The conflict was never better illustrated than in an under-age sex case a few years ago, involving a 14-year-old girl on the North Shore and three adult St John Ambulance employees. Child, Youth and Family took the view the girl should be removed from her home and allowed to continue to “explore her sexuality” with the men without the influence of her family, despite the fact that the sex they were having was statutory rape.
“The courts always say the statutory rape laws are designed to protect young women from themselves,” says Harrison. “And clearly here [in the Roast Busters case], we should also be talking about the boys — where is their self-respect and sense of social responsibility?
“They appear to define themselves by their penis rather than any form of achievement or success. What they are basically saying to the world is, ‘We have no respect for women’.”
Back at Waitemata police HQ, Roast Busters is a forbidden subject as Metro begins to ask Bill Searle whether his district is dysfunctional. Before we get the question out, he runs through its achievements, headed by the fact it has the lowest per-capita crime rate in the country.
Of course, that’s rather an academic estimate as far as West Auckland is concerned — North Shore is the lowest crime area, followed by Rodney, while West Auckland figures are “average”.
But with the second-highest crime reduction last year on an already low rate — thanks to better intelligence-gathering and smarter policing, burglaries were down an astonishing 30 per cent — Searle reckons that’s a big win for the district.
More important for West Auckland are the different strategies now being used to deploy police across the district. The district has dispensed with the silo-like area “hubs” of the past — finally, officers and cars are now sent to the areas where they’re most needed.
And those areas are in the west. Waitakere, which has 55 per cent of Waitemata’s total crime, now has nearly 30 per cent more staff than the North Shore.
“I’m proud of the results we’ve got,” says Searle.
But the annual engagement survey suggests that morale in Rodney and Waitakere is the lowest in the Auckland district. Asked about “respect and integrity in the workplace”, for example, staff at district HQ gave it an 85 per cent rating, Waitakere and Rodney just 69 per cent.
Searle points out those results are improving, and the changes to the district structure should mean the improvements are sustained. While the Waitemata command centre is in Mairangi Bay, all crime files are now being case-managed in Waitakere.
The west has also now become the district’s “custody suite” — that’s police-speak meaning prisoners from all parts of the district go to Waitakere to be locked up overnight. Searle rejects any suggestion he or HQ are disconnected from the west in anything other than location.
He says the investigations into the three West Auckland officers this year, two of which have resulted in charges, are positive in that the alleged wrongdoing was reported by other officers.
“I make no apologies for holding these people to account.”

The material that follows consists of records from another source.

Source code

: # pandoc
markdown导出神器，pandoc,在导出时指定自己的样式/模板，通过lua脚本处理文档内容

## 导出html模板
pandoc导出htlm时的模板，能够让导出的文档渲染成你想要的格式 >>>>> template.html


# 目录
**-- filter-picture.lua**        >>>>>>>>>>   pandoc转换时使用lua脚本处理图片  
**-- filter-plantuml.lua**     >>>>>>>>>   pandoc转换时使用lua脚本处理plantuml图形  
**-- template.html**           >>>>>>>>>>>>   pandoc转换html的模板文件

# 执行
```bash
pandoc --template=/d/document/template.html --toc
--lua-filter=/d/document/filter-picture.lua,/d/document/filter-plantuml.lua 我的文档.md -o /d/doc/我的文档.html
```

It’s true all police districts have their time in the spotlight or, more correctly, the darkness. Corrupt cop Gordon Meyer has brought Christchurch South’s station to unwanted attention, while in 2005, a former High Court judge was appointed to probe a “sick culture” in Counties-Manukau police.
Now it is the turn of the district some call “the wild west” where, these days, the crims’ insult du jour is to ask the cops which gang they’re with, what drug they’re dealing.
And when those crims are charged — often the same ones, over and over again, they’ll turn up once more outside the Waitakere District Court, where the lunchboxes will be packed for yet another day. Good as.